**Work task:**
Go through the material below and state how many lines include "Results", giving the number only.
——
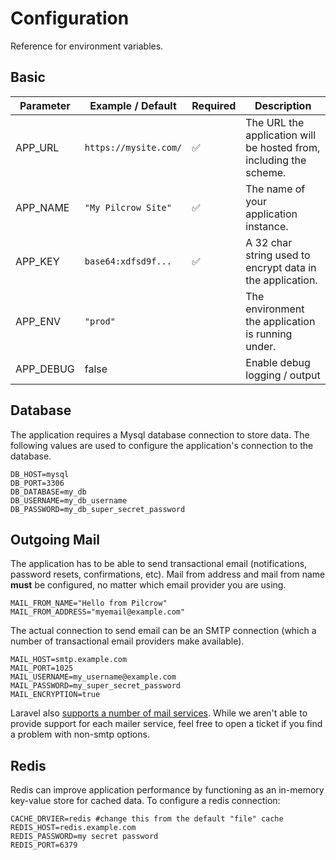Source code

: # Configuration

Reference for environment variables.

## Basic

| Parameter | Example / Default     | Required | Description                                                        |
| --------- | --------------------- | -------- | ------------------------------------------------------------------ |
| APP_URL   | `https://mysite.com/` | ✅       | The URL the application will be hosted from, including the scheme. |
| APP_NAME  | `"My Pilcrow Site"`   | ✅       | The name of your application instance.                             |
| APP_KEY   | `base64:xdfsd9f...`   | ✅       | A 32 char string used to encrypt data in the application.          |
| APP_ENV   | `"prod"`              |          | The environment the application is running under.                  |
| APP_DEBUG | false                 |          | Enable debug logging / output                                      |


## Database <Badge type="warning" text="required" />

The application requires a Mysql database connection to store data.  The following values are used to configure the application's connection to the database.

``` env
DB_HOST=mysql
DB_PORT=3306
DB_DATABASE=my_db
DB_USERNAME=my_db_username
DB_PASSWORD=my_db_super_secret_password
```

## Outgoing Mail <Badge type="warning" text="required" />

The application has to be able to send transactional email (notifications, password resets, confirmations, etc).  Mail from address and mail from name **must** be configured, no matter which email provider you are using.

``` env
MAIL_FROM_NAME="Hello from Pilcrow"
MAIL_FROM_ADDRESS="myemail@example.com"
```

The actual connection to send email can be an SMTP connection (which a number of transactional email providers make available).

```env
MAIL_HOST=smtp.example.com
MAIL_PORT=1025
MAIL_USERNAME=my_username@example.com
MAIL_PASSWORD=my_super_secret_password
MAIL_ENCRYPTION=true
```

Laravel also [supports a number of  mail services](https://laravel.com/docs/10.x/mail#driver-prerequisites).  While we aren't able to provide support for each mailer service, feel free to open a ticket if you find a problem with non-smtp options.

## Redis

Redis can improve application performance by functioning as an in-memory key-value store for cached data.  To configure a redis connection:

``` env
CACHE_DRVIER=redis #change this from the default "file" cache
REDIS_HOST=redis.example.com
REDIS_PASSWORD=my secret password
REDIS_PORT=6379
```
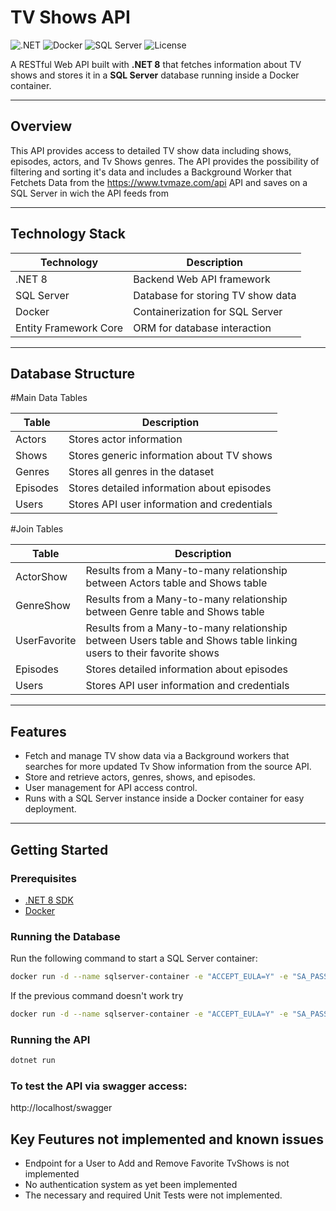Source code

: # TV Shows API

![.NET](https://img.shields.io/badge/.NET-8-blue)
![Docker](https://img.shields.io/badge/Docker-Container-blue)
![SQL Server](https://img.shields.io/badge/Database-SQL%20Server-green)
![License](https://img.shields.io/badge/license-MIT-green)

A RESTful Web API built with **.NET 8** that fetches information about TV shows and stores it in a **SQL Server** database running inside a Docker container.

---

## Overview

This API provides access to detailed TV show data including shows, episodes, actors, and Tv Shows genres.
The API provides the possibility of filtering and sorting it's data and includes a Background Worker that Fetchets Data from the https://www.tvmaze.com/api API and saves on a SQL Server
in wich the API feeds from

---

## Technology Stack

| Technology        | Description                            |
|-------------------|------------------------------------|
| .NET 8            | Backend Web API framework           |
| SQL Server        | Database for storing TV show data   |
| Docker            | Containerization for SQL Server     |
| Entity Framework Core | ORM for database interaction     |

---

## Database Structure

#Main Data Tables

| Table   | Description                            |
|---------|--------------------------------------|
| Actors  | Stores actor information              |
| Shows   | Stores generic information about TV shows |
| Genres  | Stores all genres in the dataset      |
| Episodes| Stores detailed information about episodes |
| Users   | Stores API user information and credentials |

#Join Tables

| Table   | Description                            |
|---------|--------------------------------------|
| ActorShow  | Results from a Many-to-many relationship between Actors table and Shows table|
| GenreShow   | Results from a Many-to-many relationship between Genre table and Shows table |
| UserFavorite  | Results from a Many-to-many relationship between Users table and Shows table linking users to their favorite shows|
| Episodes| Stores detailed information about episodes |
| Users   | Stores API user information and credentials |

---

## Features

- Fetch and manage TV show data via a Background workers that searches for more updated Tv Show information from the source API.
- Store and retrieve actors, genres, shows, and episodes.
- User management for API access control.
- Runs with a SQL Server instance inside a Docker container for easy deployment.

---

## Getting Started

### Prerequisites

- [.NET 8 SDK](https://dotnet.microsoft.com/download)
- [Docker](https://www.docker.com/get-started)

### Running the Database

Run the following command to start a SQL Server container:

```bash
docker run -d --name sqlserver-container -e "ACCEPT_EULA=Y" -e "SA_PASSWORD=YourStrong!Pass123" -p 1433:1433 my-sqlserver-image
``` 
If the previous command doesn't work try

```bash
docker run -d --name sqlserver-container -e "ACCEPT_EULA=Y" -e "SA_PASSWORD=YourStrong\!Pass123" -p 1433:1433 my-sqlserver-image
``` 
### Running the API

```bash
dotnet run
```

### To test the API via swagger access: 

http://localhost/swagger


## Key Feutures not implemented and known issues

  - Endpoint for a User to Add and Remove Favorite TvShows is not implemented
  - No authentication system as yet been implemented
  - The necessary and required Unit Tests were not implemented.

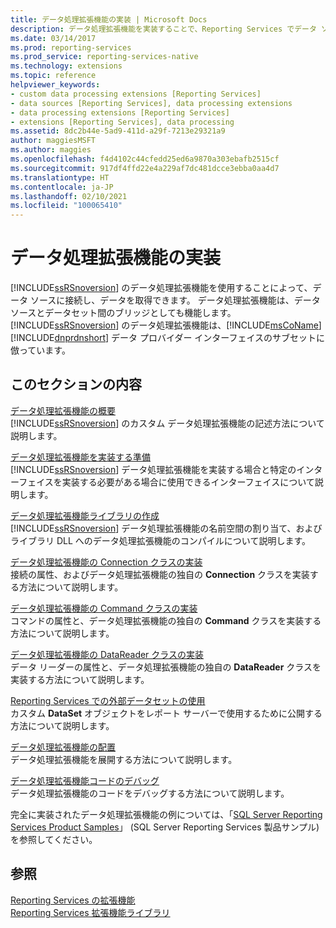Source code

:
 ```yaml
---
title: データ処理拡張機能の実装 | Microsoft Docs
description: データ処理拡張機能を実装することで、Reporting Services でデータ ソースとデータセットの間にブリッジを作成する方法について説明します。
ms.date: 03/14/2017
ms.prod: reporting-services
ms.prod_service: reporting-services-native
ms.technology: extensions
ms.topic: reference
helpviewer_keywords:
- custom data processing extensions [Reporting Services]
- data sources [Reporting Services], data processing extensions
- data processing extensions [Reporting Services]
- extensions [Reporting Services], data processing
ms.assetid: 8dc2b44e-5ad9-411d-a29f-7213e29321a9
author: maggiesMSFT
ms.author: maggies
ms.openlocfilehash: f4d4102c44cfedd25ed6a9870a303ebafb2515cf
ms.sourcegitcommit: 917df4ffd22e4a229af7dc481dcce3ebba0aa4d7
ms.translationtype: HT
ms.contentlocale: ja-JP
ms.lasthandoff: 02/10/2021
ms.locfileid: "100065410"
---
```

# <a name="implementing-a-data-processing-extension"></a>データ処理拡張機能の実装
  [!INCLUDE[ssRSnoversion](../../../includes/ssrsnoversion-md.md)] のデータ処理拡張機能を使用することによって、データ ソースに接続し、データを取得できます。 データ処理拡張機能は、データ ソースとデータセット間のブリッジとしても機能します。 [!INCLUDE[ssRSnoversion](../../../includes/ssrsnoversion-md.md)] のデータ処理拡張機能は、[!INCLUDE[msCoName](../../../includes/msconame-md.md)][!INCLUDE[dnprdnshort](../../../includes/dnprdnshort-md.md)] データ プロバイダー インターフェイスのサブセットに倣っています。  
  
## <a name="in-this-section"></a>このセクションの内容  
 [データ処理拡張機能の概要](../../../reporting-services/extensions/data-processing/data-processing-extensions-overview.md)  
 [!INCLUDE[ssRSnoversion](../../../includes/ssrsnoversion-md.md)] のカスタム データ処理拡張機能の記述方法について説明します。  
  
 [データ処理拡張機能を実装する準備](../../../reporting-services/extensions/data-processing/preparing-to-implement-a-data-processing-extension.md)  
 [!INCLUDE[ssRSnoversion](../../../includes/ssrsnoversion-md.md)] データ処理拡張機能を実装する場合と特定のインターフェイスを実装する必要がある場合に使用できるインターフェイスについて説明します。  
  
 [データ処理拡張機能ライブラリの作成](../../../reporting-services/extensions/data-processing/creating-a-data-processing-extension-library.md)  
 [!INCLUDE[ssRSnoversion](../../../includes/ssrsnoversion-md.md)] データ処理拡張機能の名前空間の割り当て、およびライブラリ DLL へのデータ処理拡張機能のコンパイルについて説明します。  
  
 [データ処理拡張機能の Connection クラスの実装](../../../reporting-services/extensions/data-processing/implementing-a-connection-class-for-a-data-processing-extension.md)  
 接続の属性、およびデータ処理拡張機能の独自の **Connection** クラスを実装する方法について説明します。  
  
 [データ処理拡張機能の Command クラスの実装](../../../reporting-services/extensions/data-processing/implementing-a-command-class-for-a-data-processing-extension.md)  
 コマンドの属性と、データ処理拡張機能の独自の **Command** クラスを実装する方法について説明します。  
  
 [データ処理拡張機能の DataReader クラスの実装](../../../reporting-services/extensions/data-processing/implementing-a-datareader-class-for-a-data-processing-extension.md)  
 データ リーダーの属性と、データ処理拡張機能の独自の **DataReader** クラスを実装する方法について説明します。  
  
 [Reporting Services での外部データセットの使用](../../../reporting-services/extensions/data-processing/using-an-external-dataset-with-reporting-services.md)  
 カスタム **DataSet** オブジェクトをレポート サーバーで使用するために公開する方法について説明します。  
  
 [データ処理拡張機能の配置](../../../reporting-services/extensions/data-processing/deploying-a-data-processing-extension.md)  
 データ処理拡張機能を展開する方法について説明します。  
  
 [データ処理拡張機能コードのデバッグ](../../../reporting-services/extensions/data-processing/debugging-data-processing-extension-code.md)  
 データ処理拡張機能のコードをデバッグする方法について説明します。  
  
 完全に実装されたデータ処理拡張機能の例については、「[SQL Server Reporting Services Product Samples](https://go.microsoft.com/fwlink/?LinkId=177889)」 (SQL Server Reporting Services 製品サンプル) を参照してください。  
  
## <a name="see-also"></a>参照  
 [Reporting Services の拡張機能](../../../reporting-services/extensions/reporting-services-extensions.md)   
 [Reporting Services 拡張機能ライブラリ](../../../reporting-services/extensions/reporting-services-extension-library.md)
——
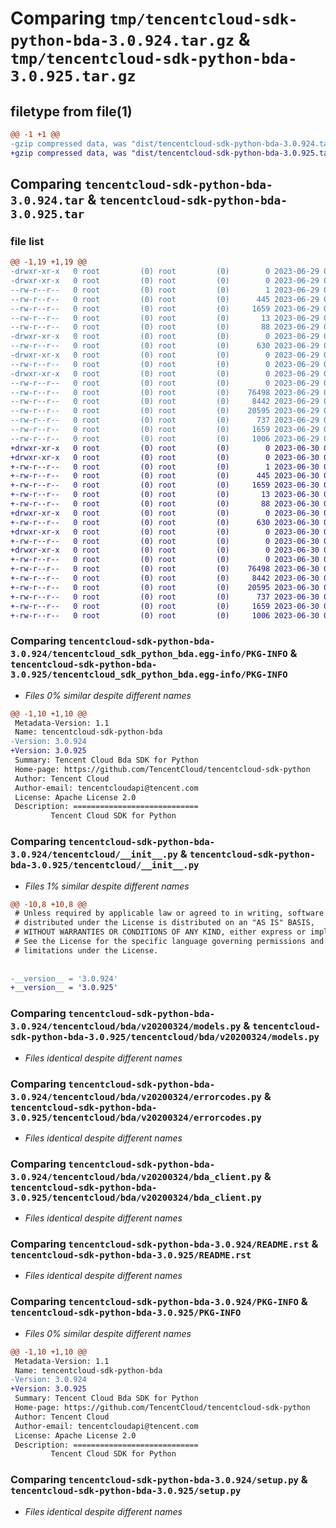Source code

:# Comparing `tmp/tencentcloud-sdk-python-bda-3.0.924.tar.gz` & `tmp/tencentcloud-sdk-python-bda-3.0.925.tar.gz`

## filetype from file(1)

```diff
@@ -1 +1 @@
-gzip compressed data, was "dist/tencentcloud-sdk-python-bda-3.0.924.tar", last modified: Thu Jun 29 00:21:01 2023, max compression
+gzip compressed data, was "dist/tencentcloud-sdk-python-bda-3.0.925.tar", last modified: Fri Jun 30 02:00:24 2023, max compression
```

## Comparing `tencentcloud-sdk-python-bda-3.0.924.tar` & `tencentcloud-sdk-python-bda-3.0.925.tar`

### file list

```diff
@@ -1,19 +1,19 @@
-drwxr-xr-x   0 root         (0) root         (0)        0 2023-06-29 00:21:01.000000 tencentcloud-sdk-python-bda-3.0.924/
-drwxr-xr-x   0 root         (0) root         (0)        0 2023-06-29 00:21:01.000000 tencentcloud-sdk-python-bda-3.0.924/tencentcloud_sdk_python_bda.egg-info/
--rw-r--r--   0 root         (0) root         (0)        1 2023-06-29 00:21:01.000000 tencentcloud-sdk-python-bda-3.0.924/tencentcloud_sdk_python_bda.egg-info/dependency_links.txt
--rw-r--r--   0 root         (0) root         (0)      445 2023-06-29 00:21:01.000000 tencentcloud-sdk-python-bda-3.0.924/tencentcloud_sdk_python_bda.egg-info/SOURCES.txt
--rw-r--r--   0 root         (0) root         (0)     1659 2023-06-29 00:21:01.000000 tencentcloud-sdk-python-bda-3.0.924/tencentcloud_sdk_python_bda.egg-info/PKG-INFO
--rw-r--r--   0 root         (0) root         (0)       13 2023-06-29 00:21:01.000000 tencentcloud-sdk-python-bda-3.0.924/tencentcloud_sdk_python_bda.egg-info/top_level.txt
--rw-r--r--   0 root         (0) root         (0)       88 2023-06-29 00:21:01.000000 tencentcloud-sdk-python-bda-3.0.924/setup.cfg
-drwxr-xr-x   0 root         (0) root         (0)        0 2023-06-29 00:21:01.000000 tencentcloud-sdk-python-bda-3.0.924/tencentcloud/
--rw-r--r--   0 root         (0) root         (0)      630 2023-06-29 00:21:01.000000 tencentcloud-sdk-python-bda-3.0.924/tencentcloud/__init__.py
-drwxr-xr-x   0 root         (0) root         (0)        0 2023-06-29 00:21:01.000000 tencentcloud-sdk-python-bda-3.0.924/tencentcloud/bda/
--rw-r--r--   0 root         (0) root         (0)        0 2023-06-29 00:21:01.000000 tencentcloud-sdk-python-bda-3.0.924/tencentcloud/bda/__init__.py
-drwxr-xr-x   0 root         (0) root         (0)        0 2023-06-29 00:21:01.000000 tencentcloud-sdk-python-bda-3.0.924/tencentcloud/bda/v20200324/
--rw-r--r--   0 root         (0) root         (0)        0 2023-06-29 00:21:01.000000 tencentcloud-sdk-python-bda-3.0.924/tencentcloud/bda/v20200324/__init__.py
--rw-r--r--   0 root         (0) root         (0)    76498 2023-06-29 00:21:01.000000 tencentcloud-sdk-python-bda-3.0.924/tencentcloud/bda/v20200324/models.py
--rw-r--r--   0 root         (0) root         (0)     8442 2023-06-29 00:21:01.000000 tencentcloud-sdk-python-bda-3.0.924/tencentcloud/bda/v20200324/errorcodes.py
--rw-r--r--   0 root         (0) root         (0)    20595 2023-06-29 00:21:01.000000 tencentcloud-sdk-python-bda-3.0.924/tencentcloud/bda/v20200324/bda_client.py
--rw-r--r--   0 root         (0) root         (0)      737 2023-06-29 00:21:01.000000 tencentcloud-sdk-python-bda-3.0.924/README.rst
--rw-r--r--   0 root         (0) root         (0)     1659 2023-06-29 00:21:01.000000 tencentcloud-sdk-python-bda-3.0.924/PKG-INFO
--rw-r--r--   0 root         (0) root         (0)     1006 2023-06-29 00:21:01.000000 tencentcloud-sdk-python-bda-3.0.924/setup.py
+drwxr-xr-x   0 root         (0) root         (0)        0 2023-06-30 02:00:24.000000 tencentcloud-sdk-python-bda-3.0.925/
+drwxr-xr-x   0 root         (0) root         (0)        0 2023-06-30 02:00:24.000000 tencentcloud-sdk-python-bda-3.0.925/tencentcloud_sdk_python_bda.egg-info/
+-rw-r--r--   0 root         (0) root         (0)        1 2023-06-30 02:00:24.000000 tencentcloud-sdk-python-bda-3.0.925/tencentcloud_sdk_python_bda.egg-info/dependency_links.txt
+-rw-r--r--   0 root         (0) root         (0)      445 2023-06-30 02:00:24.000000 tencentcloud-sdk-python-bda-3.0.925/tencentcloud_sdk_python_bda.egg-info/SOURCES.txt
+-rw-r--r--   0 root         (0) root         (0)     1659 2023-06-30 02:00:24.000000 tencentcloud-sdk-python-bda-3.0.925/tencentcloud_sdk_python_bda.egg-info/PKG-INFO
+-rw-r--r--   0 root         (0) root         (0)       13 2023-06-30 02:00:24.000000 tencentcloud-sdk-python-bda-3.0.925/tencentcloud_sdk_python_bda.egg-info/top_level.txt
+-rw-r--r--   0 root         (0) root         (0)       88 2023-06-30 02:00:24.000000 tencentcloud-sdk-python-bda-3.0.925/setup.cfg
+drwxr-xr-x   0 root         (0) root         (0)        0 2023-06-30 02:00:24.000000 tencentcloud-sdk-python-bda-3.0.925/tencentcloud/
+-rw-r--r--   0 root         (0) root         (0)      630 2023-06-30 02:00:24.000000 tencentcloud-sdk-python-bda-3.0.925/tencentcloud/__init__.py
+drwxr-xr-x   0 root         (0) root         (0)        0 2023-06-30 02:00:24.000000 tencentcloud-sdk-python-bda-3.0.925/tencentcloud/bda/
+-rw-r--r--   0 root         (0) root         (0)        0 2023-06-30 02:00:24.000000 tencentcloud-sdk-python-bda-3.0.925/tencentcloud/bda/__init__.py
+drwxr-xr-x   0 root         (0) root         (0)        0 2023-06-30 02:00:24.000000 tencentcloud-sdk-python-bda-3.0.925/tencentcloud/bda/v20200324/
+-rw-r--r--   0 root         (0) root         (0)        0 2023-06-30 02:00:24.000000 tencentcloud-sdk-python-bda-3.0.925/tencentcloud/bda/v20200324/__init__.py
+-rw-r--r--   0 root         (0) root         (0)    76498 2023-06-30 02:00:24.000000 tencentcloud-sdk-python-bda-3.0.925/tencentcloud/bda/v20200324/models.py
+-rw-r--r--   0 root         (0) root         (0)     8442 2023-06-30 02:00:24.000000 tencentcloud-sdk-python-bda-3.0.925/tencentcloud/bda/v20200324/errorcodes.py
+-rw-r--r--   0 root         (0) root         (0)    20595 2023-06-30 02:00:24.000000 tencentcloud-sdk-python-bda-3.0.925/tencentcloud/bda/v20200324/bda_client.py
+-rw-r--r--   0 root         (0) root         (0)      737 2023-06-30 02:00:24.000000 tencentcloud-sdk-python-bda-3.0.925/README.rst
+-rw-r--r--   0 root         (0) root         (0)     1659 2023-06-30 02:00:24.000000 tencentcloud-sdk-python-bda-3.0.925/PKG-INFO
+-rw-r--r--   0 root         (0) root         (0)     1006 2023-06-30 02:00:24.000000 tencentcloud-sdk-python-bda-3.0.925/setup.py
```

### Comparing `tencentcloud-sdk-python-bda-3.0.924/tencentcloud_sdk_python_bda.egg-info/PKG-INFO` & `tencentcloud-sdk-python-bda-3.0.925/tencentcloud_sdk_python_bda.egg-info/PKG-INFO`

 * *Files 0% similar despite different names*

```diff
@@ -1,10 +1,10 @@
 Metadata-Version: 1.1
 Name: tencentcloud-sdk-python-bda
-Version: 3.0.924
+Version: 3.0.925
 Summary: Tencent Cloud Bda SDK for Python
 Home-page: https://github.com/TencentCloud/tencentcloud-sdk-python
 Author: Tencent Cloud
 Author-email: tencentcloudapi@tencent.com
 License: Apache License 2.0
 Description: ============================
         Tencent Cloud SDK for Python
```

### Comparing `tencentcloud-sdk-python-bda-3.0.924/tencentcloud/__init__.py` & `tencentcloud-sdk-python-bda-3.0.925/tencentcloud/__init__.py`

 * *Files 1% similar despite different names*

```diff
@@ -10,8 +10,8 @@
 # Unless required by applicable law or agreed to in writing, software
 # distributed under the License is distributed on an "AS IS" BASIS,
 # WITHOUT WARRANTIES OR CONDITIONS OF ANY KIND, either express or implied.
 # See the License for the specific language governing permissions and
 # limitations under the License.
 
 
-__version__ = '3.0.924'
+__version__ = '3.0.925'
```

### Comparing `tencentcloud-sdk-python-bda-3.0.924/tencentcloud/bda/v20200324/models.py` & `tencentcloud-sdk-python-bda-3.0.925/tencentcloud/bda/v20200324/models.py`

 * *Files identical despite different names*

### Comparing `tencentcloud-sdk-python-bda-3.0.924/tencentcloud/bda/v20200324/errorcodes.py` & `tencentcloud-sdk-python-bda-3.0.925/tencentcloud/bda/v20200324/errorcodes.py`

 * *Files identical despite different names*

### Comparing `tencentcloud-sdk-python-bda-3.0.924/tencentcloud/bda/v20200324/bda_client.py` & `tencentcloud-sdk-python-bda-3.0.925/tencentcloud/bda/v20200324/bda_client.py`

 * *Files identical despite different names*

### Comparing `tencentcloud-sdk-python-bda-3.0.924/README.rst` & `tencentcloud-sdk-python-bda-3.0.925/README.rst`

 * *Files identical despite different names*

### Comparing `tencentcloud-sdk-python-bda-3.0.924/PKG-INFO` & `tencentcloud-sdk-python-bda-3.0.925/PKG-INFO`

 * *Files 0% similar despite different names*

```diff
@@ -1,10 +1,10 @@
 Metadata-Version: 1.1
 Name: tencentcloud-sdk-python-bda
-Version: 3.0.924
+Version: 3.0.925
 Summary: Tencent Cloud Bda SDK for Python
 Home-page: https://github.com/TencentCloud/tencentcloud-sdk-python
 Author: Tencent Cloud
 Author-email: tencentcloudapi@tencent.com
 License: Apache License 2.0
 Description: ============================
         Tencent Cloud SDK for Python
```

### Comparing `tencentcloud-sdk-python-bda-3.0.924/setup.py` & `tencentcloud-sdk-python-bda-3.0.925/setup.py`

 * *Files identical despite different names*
——
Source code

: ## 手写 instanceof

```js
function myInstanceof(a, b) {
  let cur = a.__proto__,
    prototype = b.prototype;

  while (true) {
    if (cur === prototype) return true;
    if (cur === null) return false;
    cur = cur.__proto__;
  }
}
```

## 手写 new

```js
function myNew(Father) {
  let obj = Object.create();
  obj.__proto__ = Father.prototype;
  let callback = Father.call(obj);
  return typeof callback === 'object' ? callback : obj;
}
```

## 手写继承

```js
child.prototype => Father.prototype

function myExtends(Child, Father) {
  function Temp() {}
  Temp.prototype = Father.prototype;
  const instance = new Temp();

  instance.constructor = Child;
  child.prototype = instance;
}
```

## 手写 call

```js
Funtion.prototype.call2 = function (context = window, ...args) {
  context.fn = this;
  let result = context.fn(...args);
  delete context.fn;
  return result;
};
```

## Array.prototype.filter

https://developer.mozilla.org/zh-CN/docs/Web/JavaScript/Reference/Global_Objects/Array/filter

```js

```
——
**Response area:**
3